▶ **Your task**: Pictures aside, return all of the records exactly as they stand.

:: Data supplied ::

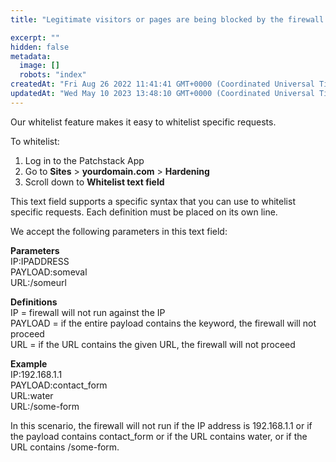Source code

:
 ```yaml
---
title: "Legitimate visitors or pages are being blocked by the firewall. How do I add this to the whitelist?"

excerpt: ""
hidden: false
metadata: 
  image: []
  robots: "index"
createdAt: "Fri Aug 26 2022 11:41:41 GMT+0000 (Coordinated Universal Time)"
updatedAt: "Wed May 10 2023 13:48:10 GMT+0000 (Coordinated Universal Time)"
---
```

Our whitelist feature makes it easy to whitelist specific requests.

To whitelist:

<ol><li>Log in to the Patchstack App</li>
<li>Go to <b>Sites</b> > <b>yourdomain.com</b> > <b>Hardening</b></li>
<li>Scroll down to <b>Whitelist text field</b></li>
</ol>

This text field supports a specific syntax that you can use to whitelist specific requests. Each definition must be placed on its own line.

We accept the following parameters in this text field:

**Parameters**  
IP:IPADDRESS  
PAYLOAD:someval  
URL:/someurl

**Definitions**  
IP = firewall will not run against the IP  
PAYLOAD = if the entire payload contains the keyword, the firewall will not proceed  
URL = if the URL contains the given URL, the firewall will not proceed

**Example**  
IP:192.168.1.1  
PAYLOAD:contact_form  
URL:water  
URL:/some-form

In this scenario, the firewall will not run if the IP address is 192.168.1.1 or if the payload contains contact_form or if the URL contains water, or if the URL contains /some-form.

:::

▶ **Answer area**:
Source code

:
 ```yaml
---
title: "Legitimate visitors or pages are being blocked by the firewall. How do I add this to the whitelist?"

excerpt: ""
hidden: false
metadata: 
  image: []
  robots: "index"
createdAt: "Fri Aug 26 2022 11:41:41 GMT+0000 (Coordinated Universal Time)"
updatedAt: "Wed May 10 2023 13:48:10 GMT+0000 (Coordinated Universal Time)"
---
```

Our whitelist feature makes it easy to whitelist specific requests.

To whitelist:

<ol><li>Log in to the Patchstack App</li>
<li>Go to <b>Sites</b> > <b>yourdomain.com</b> > <b>Hardening</b></li>
<li>Scroll down to <b>Whitelist text field</b></li>
</ol>

This text field supports a specific syntax that you can use to whitelist specific requests. Each definition must be placed on its own line.

We accept the following parameters in this text field:

**Parameters**  
IP:IPADDRESS  
PAYLOAD:someval  
URL:/someurl

**Definitions**  
IP = firewall will not run against the IP  
PAYLOAD = if the entire payload contains the keyword, the firewall will not proceed  
URL = if the URL contains the given URL, the firewall will not proceed

**Example**  
IP:192.168.1.1  
PAYLOAD:contact_form  
URL:water  
URL:/some-form

In this scenario, the firewall will not run if the IP address is 192.168.1.1 or if the payload contains contact_form or if the URL contains water, or if the URL contains /some-form.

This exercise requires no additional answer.